Esophageal cancer metastasis to brain

Pattyn~An honest reply 2 your ? from some who've been there!

 My dear Pattie:

 It is ironic that you should be writing about your best friend’s husband and his unfortunate diagnosis of Esophageal Cancer, Stage III.  If you click on my picture, you will have some insight as to who I am.  Thank you for posting something about yourself on your “about me” page.  I see that you have had surgery for Ovarian cancer, and that you are still here.  That’s wonderful.  I am a Stage IV Ovarian Cancer patient, myself and the Lord’s been good to me.  I was diagnosed in November of 2012, although my cancer is steadily advancing, I am still here by the grace of God.
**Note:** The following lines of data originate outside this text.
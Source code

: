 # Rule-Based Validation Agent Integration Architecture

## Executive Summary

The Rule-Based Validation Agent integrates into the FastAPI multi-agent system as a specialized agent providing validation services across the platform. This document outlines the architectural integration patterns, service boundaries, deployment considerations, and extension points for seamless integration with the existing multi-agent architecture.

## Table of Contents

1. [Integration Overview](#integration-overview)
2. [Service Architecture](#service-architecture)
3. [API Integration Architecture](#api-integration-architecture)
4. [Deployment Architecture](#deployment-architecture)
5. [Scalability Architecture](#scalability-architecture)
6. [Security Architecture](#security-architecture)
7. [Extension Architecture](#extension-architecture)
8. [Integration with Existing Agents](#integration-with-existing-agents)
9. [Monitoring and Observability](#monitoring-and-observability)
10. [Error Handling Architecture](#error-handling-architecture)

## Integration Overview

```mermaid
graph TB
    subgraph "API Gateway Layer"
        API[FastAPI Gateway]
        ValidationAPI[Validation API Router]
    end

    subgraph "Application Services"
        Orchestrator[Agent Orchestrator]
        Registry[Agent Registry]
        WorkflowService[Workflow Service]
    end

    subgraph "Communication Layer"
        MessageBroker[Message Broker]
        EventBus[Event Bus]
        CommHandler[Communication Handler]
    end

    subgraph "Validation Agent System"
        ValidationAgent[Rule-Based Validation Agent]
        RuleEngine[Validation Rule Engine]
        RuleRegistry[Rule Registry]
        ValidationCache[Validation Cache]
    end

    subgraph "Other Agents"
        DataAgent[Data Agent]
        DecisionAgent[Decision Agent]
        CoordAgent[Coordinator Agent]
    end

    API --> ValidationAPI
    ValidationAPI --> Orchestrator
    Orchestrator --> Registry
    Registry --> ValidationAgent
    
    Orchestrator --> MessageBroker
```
I signed on here to continue being able to correspond with patients who needed answers for Esophageal Cancer, Peritoneal Carcinomatosis and Ovarian Cancer. 

 Now I see that you are inquiring about your best friend’s husband.  My own husband, William Marshall, was diagnosed in November of 2002 with Stage III Esophageal Cancer, so I identify fully with all the concerns of your own bout with Ovarian cancer as well as with your best friend as the caregiver to her husband.

 My husband had pre-op chemo, an Ivor Lewis Minimally Invasive Esophagectomy on May 17, 2003 by Dr. James D. Luketich at the University of Pittsburgh Medical Center.   William is now into his 14^th year of survival.  He has regular checkups and so far is still in remission.  Once we asked the oncologist, “Should we say that my husband is cured?”  He said, “I’d prefer you say that you are in remission.”  And so that is what we say, because we know how insidious this cancer can be and that only God knows what is lurking inside that could resurface anytime.  Once a person becomes a member of the “cancer” family, all of life takes on new meaning and a new urgency to find something to help.

 Now Patty, because my husband and I have been monitoring this site for the last 14 years, I have read some stories of success and all too many of failure to battle the beast and beat it.  And some of those stories haunt you forever, and you never forget them.  One such story was from “Living Faith” (Deb) and Lindadanis (Linda).  They both pleaded with people to please think long and hard before considering whole brain radiation.  They said, “Never again!”  And so I will let you read the stories for yourself.  And rather than just giving you a link to follow, I will put the link and the remarks specifically of Linda and Deb.  If these people were still posting here, this is how they would answer your question about radiating the brain.  Personally, I will never do it, and with my present Stage IV there is no telling where the cancer might take up residence next. 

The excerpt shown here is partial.